### [What is expected]
For this exercise, restate the data below with no change at all.

### [Study material]

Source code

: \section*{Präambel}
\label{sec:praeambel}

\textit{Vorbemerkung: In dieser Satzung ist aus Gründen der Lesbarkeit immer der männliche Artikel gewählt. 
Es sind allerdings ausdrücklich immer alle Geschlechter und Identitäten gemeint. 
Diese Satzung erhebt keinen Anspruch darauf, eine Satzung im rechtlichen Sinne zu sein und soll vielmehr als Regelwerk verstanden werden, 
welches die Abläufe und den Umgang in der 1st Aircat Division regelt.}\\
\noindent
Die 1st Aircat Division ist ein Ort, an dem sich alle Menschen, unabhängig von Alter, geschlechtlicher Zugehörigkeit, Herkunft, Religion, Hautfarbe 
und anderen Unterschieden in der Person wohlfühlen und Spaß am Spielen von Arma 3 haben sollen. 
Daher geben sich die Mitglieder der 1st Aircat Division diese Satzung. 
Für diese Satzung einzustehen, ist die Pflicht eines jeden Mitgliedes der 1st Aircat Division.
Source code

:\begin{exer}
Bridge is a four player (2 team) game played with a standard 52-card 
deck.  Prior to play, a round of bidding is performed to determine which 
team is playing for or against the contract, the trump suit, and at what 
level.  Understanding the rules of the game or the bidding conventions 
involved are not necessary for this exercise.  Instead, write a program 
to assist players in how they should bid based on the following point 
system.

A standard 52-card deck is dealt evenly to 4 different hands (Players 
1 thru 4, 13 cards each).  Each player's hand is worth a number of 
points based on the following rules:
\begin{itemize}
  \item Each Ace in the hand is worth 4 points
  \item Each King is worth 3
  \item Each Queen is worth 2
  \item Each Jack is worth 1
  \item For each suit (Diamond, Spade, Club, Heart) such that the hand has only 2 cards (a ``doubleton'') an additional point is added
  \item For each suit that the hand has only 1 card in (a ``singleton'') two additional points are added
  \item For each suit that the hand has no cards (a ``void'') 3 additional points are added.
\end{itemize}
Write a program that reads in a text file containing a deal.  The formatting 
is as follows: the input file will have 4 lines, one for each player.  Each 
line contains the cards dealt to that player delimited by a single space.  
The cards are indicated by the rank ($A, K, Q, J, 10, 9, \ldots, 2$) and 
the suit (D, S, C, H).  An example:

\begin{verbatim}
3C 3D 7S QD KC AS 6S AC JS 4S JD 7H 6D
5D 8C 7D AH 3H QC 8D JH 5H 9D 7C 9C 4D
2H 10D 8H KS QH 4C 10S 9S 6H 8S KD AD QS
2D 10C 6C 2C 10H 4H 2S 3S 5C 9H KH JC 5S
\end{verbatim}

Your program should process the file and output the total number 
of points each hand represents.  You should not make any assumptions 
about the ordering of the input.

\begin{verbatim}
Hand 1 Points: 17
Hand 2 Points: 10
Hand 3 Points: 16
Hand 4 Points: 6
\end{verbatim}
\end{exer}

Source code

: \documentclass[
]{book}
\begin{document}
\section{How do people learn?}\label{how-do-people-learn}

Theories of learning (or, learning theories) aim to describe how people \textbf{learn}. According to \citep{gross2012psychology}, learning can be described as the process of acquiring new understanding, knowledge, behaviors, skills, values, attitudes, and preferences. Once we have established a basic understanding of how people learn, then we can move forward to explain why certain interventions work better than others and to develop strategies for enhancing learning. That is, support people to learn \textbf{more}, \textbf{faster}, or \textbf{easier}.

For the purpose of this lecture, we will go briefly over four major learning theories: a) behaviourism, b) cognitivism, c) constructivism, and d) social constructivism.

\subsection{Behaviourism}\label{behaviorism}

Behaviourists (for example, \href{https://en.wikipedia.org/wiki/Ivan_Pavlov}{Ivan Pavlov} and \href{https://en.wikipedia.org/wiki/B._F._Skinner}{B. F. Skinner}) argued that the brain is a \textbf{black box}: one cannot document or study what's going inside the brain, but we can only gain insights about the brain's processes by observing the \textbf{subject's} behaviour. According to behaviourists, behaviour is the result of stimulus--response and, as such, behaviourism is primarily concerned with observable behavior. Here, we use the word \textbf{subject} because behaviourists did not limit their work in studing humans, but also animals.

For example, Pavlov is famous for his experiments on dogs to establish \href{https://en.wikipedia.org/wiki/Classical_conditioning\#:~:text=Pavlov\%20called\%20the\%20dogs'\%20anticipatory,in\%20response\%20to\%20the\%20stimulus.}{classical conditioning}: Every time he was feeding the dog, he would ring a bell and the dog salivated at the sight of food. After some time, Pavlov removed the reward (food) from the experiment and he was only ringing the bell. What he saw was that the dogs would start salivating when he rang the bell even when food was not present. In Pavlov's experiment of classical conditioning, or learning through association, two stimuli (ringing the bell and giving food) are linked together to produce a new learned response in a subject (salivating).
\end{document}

### [Response area]
Source code

: \section*{Präambel}
\label{sec:praeambel}

\textit{Vorbemerkung: In dieser Satzung ist aus Gründen der Lesbarkeit immer der männliche Artikel gewählt. 
Es sind allerdings ausdrücklich immer alle Geschlechter und Identitäten gemeint. 
Diese Satzung erhebt keinen Anspruch darauf, eine Satzung im rechtlichen Sinne zu sein und soll vielmehr als Regelwerk verstanden werden, 
welches die Abläufe und den Umgang in der 1st Aircat Division regelt.}\\
\noindent
Die 1st Aircat Division ist ein Ort, an dem sich alle Menschen, unabhängig von Alter, geschlechtlicher Zugehörigkeit, Herkunft, Religion, Hautfarbe 
und anderen Unterschieden in der Person wohlfühlen und Spaß am Spielen von Arma 3 haben sollen. 
Daher geben sich die Mitglieder der 1st Aircat Division diese Satzung. 
Für diese Satzung einzustehen, ist die Pflicht eines jeden Mitgliedes der 1st Aircat Division.
Source code

:\begin{exer}
Bridge is a four player (2 team) game played with a standard 52-card 
deck.  Prior to play, a round of bidding is performed to determine which 
team is playing for or against the contract, the trump suit, and at what 
level.  Understanding the rules of the game or the bidding conventions 
involved are not necessary for this exercise.  Instead, write a program 
to assist players in how they should bid based on the following point 
system.

A standard 52-card deck is dealt evenly to 4 different hands (Players 
1 thru 4, 13 cards each).  Each player's hand is worth a number of 
points based on the following rules:
\begin{itemize}
  \item Each Ace in the hand is worth 4 points
  \item Each King is worth 3
  \item Each Queen is worth 2
  \item Each Jack is worth 1
  \item For each suit (Diamond, Spade, Club, Heart) such that the hand has only 2 cards (a ``doubleton'') an additional point is added
  \item For each suit that the hand has only 1 card in (a ``singleton'') two additional points are added
  \item For each suit that the hand has no cards (a ``void'') 3 additional points are added.
\end{itemize}
Write a program that reads in a text file containing a deal.  The formatting 
is as follows: the input file will have 4 lines, one for each player.  Each 
line contains the cards dealt to that player delimited by a single space.  
The cards are indicated by the rank ($A, K, Q, J, 10, 9, \ldots, 2$) and 
the suit (D, S, C, H).  An example:

\begin{verbatim}
3C 3D 7S QD KC AS 6S AC JS 4S JD 7H 6D
5D 8C 7D AH 3H QC 8D JH 5H 9D 7C 9C 4D
2H 10D 8H KS QH 4C 10S 9S 6H 8S KD AD QS
2D 10C 6C 2C 10H 4H 2S 3S 5C 9H KH JC 5S
\end{verbatim}

Your program should process the file and output the total number 
of points each hand represents.  You should not make any assumptions 
about the ordering of the input.

\begin{verbatim}
Hand 1 Points: 17
Hand 2 Points: 10
Hand 3 Points: 16
Hand 4 Points: 6
\end{verbatim}
\end{exer}

Source code

: \documentclass[
]{book}
\begin{document}
\section{How do people learn?}\label{how-do-people-learn}

Theories of learning (or, learning theories) aim to describe how people \textbf{learn}. According to \citep{gross2012psychology}, learning can be described as the process of acquiring new understanding, knowledge, behaviors, skills, values, attitudes, and preferences. Once we have established a basic understanding of how people learn, then we can move forward to explain why certain interventions work better than others and to develop strategies for enhancing learning. That is, support people to learn \textbf{more}, \textbf{faster}, or \textbf{easier}.

For the purpose of this lecture, we will go briefly over four major learning theories: a) behaviourism, b) cognitivism, c) constructivism, and d) social constructivism.

\subsection{Behaviourism}\label{behaviorism}

Behaviourists (for example, \href{https://en.wikipedia.org/wiki/Ivan_Pavlov}{Ivan Pavlov} and \href{https://en.wikipedia.org/wiki/B._F._Skinner}{B. F. Skinner}) argued that the brain is a \textbf{black box}: one cannot document or study what's going inside the brain, but we can only gain insights about the brain's processes by observing the \textbf{subject's} behaviour. According to behaviourists, behaviour is the result of stimulus--response and, as such, behaviourism is primarily concerned with observable behavior. Here, we use the word \textbf{subject} because behaviourists did not limit their work in studing humans, but also animals.

For example, Pavlov is famous for his experiments on dogs to establish \href{https://en.wikipedia.org/wiki/Classical_conditioning\#:~:text=Pavlov\%20called\%20the\%20dogs'\%20anticipatory,in\%20response\%20to\%20the\%20stimulus.}{classical conditioning}: Every time he was feeding the dog, he would ring a bell and the dog salivated at the sight of food. After some time, Pavlov removed the reward (food) from the experiment and he was only ringing the bell. What he saw was that the dogs would start salivating when he rang the bell even when food was not present. In Pavlov's experiment of classical conditioning, or learning through association, two stimuli (ringing the bell and giving food) are linked together to produce a new learned response in a subject (salivating).
\end{document}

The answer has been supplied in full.